U.S. Infrastructure Still Hurting

U.S. Infrastructure Still Hurting

Photo: MTA New York City Transit / Marc Hermann

The American Society of Civil Engineers (ASCE) recently released an updated assessment of the nation’s infrastructure. Their last report card, released in 2009, gave U.S. infrastructure a cumulative grade of D. This year, the grade improved to D+.

The 2013 Report Card for America’s Infrastructure reviews 16 categories, including water, wastewater, hazardous waste, and energy. Solid waste received the highest grade: B-. Inland waterways and levees received the lowest: D-. No single category received a lower grade than four years ago, but none made significant improvement either. Grades are assigned based on the following criteria: capacity, condition, funding, future need, operation and maintenance, public safety, resilience, and innovation.

Focus on Increasing Funding

The low scores in most categories stem from delayed maintenance and insufficient investment. The ASCE estimates that an investment of $3.6 trillion is needed by 2020 to fund maintenance and improvements to essential infrastructure. Based on current trends, the estimated funding gap is more than $1.6 trillion.

State by State Reports

For the first time, the report includes infrastructure information for all 50 states. For example, among the key facts listed for Georgia, the state has 484 high hazard dams and only 4% of state regulated dams have Emergency Action Plans. Pennsylvania has nearly twice as many high hazard dams (852), but 96% of them have Emergency Action Plans.

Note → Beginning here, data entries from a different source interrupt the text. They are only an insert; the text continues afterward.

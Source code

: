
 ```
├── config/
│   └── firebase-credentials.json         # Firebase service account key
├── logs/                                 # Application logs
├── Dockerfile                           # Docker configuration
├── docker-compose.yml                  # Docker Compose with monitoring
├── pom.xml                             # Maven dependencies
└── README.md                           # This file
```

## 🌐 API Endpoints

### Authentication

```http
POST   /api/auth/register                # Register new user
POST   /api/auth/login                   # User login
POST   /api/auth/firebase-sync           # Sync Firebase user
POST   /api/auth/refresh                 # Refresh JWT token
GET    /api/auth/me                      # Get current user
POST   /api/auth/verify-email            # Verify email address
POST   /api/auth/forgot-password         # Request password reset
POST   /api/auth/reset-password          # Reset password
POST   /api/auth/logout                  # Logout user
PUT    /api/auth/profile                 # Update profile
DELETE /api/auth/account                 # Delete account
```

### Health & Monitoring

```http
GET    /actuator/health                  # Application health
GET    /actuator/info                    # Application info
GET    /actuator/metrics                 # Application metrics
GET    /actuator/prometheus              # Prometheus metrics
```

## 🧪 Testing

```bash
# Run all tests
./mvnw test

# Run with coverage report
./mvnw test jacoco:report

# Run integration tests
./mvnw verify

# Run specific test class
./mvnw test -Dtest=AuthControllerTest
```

The report estimates that both Maine and neighboring New Hampshire need approximately $1 billion in wastewater infrastructure improvements over the next 20 years. New York and New Jersey are reported to need about $30 billion each to fund wastewater needs. One positive for the “Pine Tree State” was its rank of 11 in production of renewable energy. Massachusetts, by comparison, was ranked 35th, New Hampshire 32nd, Connecticut 44th, New Jersey 46th, and New York a very respectable 4th.

There’s an App for That

The complete report card, state by state reports, and more information is available at www.infrastructurereportcard.org. The report can also be accessed via an app for smartphones and tablets.